Inaugurating the council at the Presidential Villa in Abuja, Osinbajo, who is its chairman noted that the council is saddled with the responsibility of resolving the thorny economic issues faced by the country.

Investors King reports that the NCP was established to formulate strategic plans and approve policies on privatisation, commercialisation and reforms of the various sectors of the economy, in order to correctly pilot the nation’s economy for the political, economic and social wellbeing of the citizens.

The statutory members of the reconstituted Privatisation council include: the minister of finance, budget and national planning, Zainab Ahmed as Vice Chairman; minister of trade, industry and investment, Otunba Adeniyi Adebayo; minister of justice and attorney-general of the federation, Abubakar Malami; secretary to the government of the federation, Boss Mustapha; Governor of the Central Bank of Nigeria, Godwin Emefiele.

Other members are: Adeyemi Dipeolu, special adviser to the president on economic matters and Muhammad Ahmad, Nasidi Ali, Remi Morgan and Marius Adimmadu, representing the private sector and Alex Okoh, director general, BPE, serving as member/secretary.

Addressing the committee members, Osinbajo said, “By his approval to constitute the council, Mr.
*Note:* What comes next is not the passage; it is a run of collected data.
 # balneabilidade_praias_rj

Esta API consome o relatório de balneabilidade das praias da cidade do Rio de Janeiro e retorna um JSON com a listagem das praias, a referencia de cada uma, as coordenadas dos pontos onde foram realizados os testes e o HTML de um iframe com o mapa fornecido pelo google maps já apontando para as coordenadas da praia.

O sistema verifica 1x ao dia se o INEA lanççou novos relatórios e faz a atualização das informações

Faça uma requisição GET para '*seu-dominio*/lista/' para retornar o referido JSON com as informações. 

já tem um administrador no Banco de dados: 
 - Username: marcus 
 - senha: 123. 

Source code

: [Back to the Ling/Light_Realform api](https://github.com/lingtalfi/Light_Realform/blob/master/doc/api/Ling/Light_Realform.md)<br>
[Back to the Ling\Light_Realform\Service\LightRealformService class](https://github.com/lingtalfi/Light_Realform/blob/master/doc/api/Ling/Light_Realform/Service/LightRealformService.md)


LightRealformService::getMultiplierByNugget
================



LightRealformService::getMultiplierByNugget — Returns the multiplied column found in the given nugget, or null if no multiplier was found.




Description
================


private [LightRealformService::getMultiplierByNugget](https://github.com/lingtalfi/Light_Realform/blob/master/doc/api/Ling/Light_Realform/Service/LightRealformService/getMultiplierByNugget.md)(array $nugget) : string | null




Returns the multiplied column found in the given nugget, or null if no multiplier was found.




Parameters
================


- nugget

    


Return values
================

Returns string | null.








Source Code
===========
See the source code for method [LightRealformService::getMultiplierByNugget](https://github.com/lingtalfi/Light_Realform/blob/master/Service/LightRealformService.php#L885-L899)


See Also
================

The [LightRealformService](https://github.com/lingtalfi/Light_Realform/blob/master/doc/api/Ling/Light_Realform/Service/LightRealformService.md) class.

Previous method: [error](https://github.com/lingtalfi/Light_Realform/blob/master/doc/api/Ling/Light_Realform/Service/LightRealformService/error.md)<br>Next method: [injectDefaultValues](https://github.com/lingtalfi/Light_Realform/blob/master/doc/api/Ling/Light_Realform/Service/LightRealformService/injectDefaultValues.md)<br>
President has entrusted us with the strategic national assignment of piloting the nation’s sector reform initiatives, and the privatisation and commercialisation programme on behalf of this Administration.

“Your appointment as a member of the  Council is a unique opportunity to utilize your well-acknowledged skills and experience to contribute to the socio-economic development of our country.

“Some of the cardinal objectives of the economic agenda of this administration are to ensure accelerated growth of the economy; provide infrastructure; create jobs, and provide a suitable environment for productive activities to flourish and tap our enormous natural wealth for the benefit of our people.”

The Chairman of the council called for the approval of the legal and regulatory framework for public enterprises as well as reviewing the socio-economic effects of privatisation and commercialisation to devise corresponding solutions. 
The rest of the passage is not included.